**Task objective:** Could you please retype all of the records exactly, skipping any pictures?

**Raw data:**
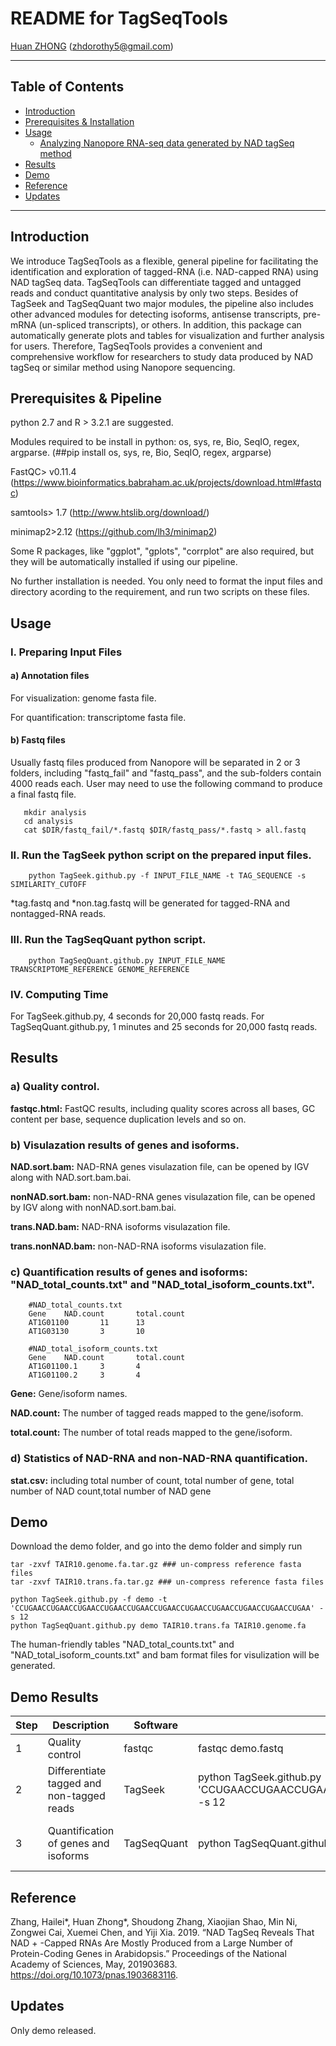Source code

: README for TagSeqTools
===============

[Huan ZHONG](https://github.com/dorothyzh/) \(zhdorothy5@gmail.com\)

* * *

Table of Contents
-----------------
* [Introduction](#introduction)
* [Prerequisites & Installation](#compilation)
* [Usage](#usage)
    * [Analyzing Nanopore RNA-seq data generated by NAD tagSeq method ](#usage)
* [Results](#Results)
* [Demo](#demo)
* [Reference](#Reference)
* [Updates](#Updates)

* * *

## <a name="introduction"></a> Introduction
We introduce TagSeqTools as a flexible, general pipeline for facilitating the identification and exploration of tagged-RNA (i.e. NAD-capped RNA) using NAD tagSeq data. TagSeqTools can differentiate tagged and untagged reads and conduct quantitative analysis by only two steps. Besides of TagSeek and TagSeqQuant two major modules, the pipeline also includes other advanced modules for detecting isoforms, antisense transcripts, pre-mRNA (un-spliced transcripts), or others. In addition, this package can automatically generate plots and tables for visualization and further analysis for users. Therefore, TagSeqTools provides a convenient and comprehensive workflow for researchers to study data produced by NAD tagSeq or similar method using Nanopore sequencing.

## <a name="compilation"></a> Prerequisites & Pipeline
python 2.7 and R > 3.2.1 are suggested. 

Modules required to be install in python: os, sys, re, Bio, SeqIO, regex, argparse.
(##pip install os, sys, re, Bio, SeqIO, regex, argparse)

FastQC> v0.11.4 (https://www.bioinformatics.babraham.ac.uk/projects/download.html#fastqc)

samtools> 1.7 (http://www.htslib.org/download/)

minimap2>2.12 (https://github.com/lh3/minimap2)


Some R packages, like "ggplot", "gplots", "corrplot" are also required, but they will be automatically installed if using our pipeline.


No further installation is needed. You only need to format the input files and directory acording to the requirement, and run two scripts on these files.

## <a name="usage"></a> Usage

### I. Preparing Input Files

#### a) Annotation files 
  For visualization: genome fasta file.
  
  For quantification: transcriptome fasta file.


#### b) Fastq files 
   Usually fastq files produced from Nanopore will be separated in 2 or 3 folders, including "fastq_fail" and "fastq_pass", and the sub-folders contain 4000 reads each. User may need to use the following command to produce a final fastq file. 
       
       mkdir analysis
       cd analysis
       cat $DIR/fastq_fail/*.fastq $DIR/fastq_pass/*.fastq > all.fastq
       

### II. Run the TagSeek python script on the prepared input files.
      
        python TagSeek.github.py -f INPUT_FILE_NAME -t TAG_SEQUENCE -s SIMILARITY_CUTOFF
  
  *tag.fastq and *non.tag.fastq will be generated for tagged-RNA and nontagged-RNA reads. 

### III. Run the TagSeqQuant python script.
   
        python TagSeqQuant.github.py INPUT_FILE_NAME TRANSCRIPTOME_REFERENCE GENOME_REFERENCE
        
### IV. Computing Time

   For TagSeek.github.py, 4 seconds for 20,000 fastq reads. 
   For TagSeqQuant.github.py, 1 minutes and 25 seconds for 20,000 fastq reads.         

## <a name="Results"></a> Results
    
### a) Quality control.


__fastqc.html:__ FastQC results, including quality scores across all bases, GC content per base, sequence duplication levels and so on.
   
   
   
### b) Visulazation results of genes and isoforms.

__NAD.sort.bam:__ NAD-RNA genes visulazation file, can be opened by IGV along with NAD.sort.bam.bai.

__nonNAD.sort.bam:__ non-NAD-RNA genes visulazation file, can be opened by IGV along with nonNAD.sort.bam.bai.

__trans.NAD.bam:__ NAD-RNA isoforms visulazation file.

__trans.nonNAD.bam:__ non-NAD-RNA isoforms visulazation file.




### c) Quantification results of genes and isoforms: "NAD_total_counts.txt" and "NAD_total_isoform_counts.txt".
        
        #NAD_total_counts.txt
        Gene    NAD.count       total.count
        AT1G01100       11      13
        AT1G03130       3       10
        
        #NAD_total_isoform_counts.txt
        Gene    NAD.count       total.count
        AT1G01100.1     3       4
        AT1G01100.2     3       4


__Gene:__ Gene/isoform names.

__NAD.count:__ The number of tagged reads mapped to the gene/isoform.

__total.count:__ The number of total reads mapped to the gene/isoform.



### d) Statistics of NAD-RNA and non-NAD-RNA quantification. 

__stat.csv:__ including total number of count, total number of gene, total number of NAD count,total number of NAD gene



## <a name="demo"></a> Demo

Download the demo folder, and go into the demo folder and simply run 
    
    tar -zxvf TAIR10.genome.fa.tar.gz ### un-compress reference fasta files
    tar -zxvf TAIR10.trans.fa.tar.gz ### un-compress reference fasta files
    
    python TagSeek.github.py -f demo -t 'CCUGAACCUGAACCUGAACCUGAACCUGAACCUGAACCUGAACCUGAACCUGAACCUGAACCUGAA' -s 12
    python TagSeqQuant.github.py demo TAIR10.trans.fa TAIR10.genome.fa

The human-friendly tables "NAD_total_counts.txt" and "NAD_total_isoform_counts.txt" and bam format files for visulization will be generated.

## Demo Results

|Step|Description|Software|command|input_files|output_files| demo files |
|---|---|---|---| ---| ---|---|
|1| Quality control | fastqc | fastqc demo.fastq |[demo.fastq](https://github.com/dorothyzh/TagSeqTools2/blob/master/demo/demo.fastq) | demo_fastqc.html, demo_fastqc.zip| [demo_fastqc.html](http://htmlpreview.github.io/?https://github.com/dorothyzh/TagSeqTools2/blob/master/demo//demo_fastqc.html)|
|2| Differentiate tagged and non-tagged reads | TagSeek | python TagSeek.github.py -f demo -t 'CCUGAACCUGAACCUGAACCUGAACCUGAACCUGAACCUGAACCUGAACCUGAACCUGAACCUGAA' -s 12 |[demo.fastq](https://github.com/dorothyzh/TagSeqTools2/blob/master/demo/demo.fastq) | demo.tag.fastq, demo.nontag.fastq, tag.stat.txt| [tag.stat.txt](https://github.com/dorothyzh/TagSeqTools2/blob/master/demo/tag.stat.txt)| 
|3| Quantification of genes and isoforms | TagSeqQuant | python TagSeqQuant.github.py demo TAIR10.trans.fa TAIR10.genome.fa|TAIR10.genome.fa, TAIR10.trans.fa| NAD_total_counts.txt, NAD_total_isoform_counts.txt, NAD_sort.bam, nonNAD_sort.bam | [NAD_total_counts.txt](https://github.com/dorothyzh/TagSeqTools2/blob/master/demo/NAD_total_counts.txt), [NAD_total_isoform_counts.txt](https://github.com/dorothyzh/TagSeqTools2/blob/master/demo/NAD_total_isoform_counts.txt)| 

## <a name="Reference"></a> Reference

Zhang, Hailei*, Huan Zhong*, Shoudong Zhang, Xiaojian Shao, Min Ni, Zongwei Cai, Xuemei Chen, and Yiji Xia. 2019. “NAD TagSeq Reveals That NAD + -Capped RNAs Are Mostly Produced from a Large Number of Protein-Coding Genes in Arabidopsis.” Proceedings of the National Academy of Sciences, May, 201903683. https://doi.org/10.1073/pnas.1903683116.

## <a name="Updates"></a> Updates

Only demo released.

**Answer section:**
Source code

: README for TagSeqTools
===============

[Huan ZHONG](https://github.com/dorothyzh/) \(zhdorothy5@gmail.com\)

* * *

Table of Contents
-----------------
* [Introduction](#introduction)
* [Prerequisites & Installation](#compilation)
* [Usage](#usage)
    * [Analyzing Nanopore RNA-seq data generated by NAD tagSeq method ](#usage)
* [Results](#Results)
* [Demo](#demo)
* [Reference](#Reference)
* [Updates](#Updates)

* * *

## <a name="introduction"></a> Introduction
We introduce TagSeqTools as a flexible, general pipeline for facilitating the identification and exploration of tagged-RNA (i.e. NAD-capped RNA) using NAD tagSeq data. TagSeqTools can differentiate tagged and untagged reads and conduct quantitative analysis by only two steps. Besides of TagSeek and TagSeqQuant two major modules, the pipeline also includes other advanced modules for detecting isoforms, antisense transcripts, pre-mRNA (un-spliced transcripts), or others. In addition, this package can automatically generate plots and tables for visualization and further analysis for users. Therefore, TagSeqTools provides a convenient and comprehensive workflow for researchers to study data produced by NAD tagSeq or similar method using Nanopore sequencing.

## <a name="compilation"></a> Prerequisites & Pipeline
python 2.7 and R > 3.2.1 are suggested. 

Modules required to be install in python: os, sys, re, Bio, SeqIO, regex, argparse.
(##pip install os, sys, re, Bio, SeqIO, regex, argparse)

FastQC> v0.11.4 (https://www.bioinformatics.babraham.ac.uk/projects/download.html#fastqc)

samtools> 1.7 (http://www.htslib.org/download/)

minimap2>2.12 (https://github.com/lh3/minimap2)


Some R packages, like "ggplot", "gplots", "corrplot" are also required, but they will be automatically installed if using our pipeline.


No further installation is needed. You only need to format the input files and directory acording to the requirement, and run two scripts on these files.

## <a name="usage"></a> Usage

### I. Preparing Input Files

#### a) Annotation files 
  For visualization: genome fasta file.
  
  For quantification: transcriptome fasta file.


#### b) Fastq files 
   Usually fastq files produced from Nanopore will be separated in 2 or 3 folders, including "fastq_fail" and "fastq_pass", and the sub-folders contain 4000 reads each. User may need to use the following command to produce a final fastq file. 
       
       mkdir analysis
       cd analysis
       cat $DIR/fastq_fail/*.fastq $DIR/fastq_pass/*.fastq > all.fastq
       

### II. Run the TagSeek python script on the prepared input files.
      
        python TagSeek.github.py -f INPUT_FILE_NAME -t TAG_SEQUENCE -s SIMILARITY_CUTOFF
  
  *tag.fastq and *non.tag.fastq will be generated for tagged-RNA and nontagged-RNA reads. 

### III. Run the TagSeqQuant python script.
   
        python TagSeqQuant.github.py INPUT_FILE_NAME TRANSCRIPTOME_REFERENCE GENOME_REFERENCE
        
### IV. Computing Time

   For TagSeek.github.py, 4 seconds for 20,000 fastq reads. 
   For TagSeqQuant.github.py, 1 minutes and 25 seconds for 20,000 fastq reads.         

## <a name="Results"></a> Results
    
### a) Quality control.


__fastqc.html:__ FastQC results, including quality scores across all bases, GC content per base, sequence duplication levels and so on.
   
   
   
### b) Visulazation results of genes and isoforms.

__NAD.sort.bam:__ NAD-RNA genes visulazation file, can be opened by IGV along with NAD.sort.bam.bai.

__nonNAD.sort.bam:__ non-NAD-RNA genes visulazation file, can be opened by IGV along with nonNAD.sort.bam.bai.

__trans.NAD.bam:__ NAD-RNA isoforms visulazation file.

__trans.nonNAD.bam:__ non-NAD-RNA isoforms visulazation file.




### c) Quantification results of genes and isoforms: "NAD_total_counts.txt" and "NAD_total_isoform_counts.txt".
        
        #NAD_total_counts.txt
        Gene    NAD.count       total.count
        AT1G01100       11      13
        AT1G03130       3       10
        
        #NAD_total_isoform_counts.txt
        Gene    NAD.count       total.count
        AT1G01100.1     3       4
        AT1G01100.2     3       4


__Gene:__ Gene/isoform names.

__NAD.count:__ The number of tagged reads mapped to the gene/isoform.

__total.count:__ The number of total reads mapped to the gene/isoform.



### d) Statistics of NAD-RNA and non-NAD-RNA quantification. 

__stat.csv:__ including total number of count, total number of gene, total number of NAD count,total number of NAD gene



## <a name="demo"></a> Demo

Download the demo folder, and go into the demo folder and simply run 
    
    tar -zxvf TAIR10.genome.fa.tar.gz ### un-compress reference fasta files
    tar -zxvf TAIR10.trans.fa.tar.gz ### un-compress reference fasta files
    
    python TagSeek.github.py -f demo -t 'CCUGAACCUGAACCUGAACCUGAACCUGAACCUGAACCUGAACCUGAACCUGAACCUGAACCUGAA' -s 12
    python TagSeqQuant.github.py demo TAIR10.trans.fa TAIR10.genome.fa

The human-friendly tables "NAD_total_counts.txt" and "NAD_total_isoform_counts.txt" and bam format files for visulization will be generated.

## Demo Results

|Step|Description|Software|command|input_files|output_files| demo files |
|---|---|---|---| ---| ---|---|
|1| Quality control | fastqc | fastqc demo.fastq |[demo.fastq](https://github.com/dorothyzh/TagSeqTools2/blob/master/demo/demo.fastq) | demo_fastqc.html, demo_fastqc.zip| [demo_fastqc.html](http://htmlpreview.github.io/?https://github.com/dorothyzh/TagSeqTools2/blob/master/demo//demo_fastqc.html)|
|2| Differentiate tagged and non-tagged reads | TagSeek | python TagSeek.github.py -f demo -t 'CCUGAACCUGAACCUGAACCUGAACCUGAACCUGAACCUGAACCUGAACCUGAACCUGAACCUGAA' -s 12 |[demo.fastq](https://github.com/dorothyzh/TagSeqTools2/blob/master/demo/demo.fastq) | demo.tag.fastq, demo.nontag.fastq, tag.stat.txt| [tag.stat.txt](https://github.com/dorothyzh/TagSeqTools2/blob/master/demo/tag.stat.txt)| 
|3| Quantification of genes and isoforms | TagSeqQuant | python TagSeqQuant.github.py demo TAIR10.trans.fa TAIR10.genome.fa|TAIR10.genome.fa, TAIR10.trans.fa| NAD_total_counts.txt, NAD_total_isoform_counts.txt, NAD_sort.bam, nonNAD_sort.bam | [NAD_total_counts.txt](https://github.com/dorothyzh/TagSeqTools2/blob/master/demo/NAD_total_counts.txt), [NAD_total_isoform_counts.txt](https://github.com/dorothyzh/TagSeqTools2/blob/master/demo/NAD_total_isoform_counts.txt)| 

## <a name="Reference"></a> Reference

Zhang, Hailei*, Huan Zhong*, Shoudong Zhang, Xiaojian Shao, Min Ni, Zongwei Cai, Xuemei Chen, and Yiji Xia. 2019. “NAD TagSeq Reveals That NAD + -Capped RNAs Are Mostly Produced from a Large Number of Protein-Coding Genes in Arabidopsis.” Proceedings of the National Academy of Sciences, May, 201903683. https://doi.org/10.1073/pnas.1903683116.

## <a name="Updates"></a> Updates

Only demo released.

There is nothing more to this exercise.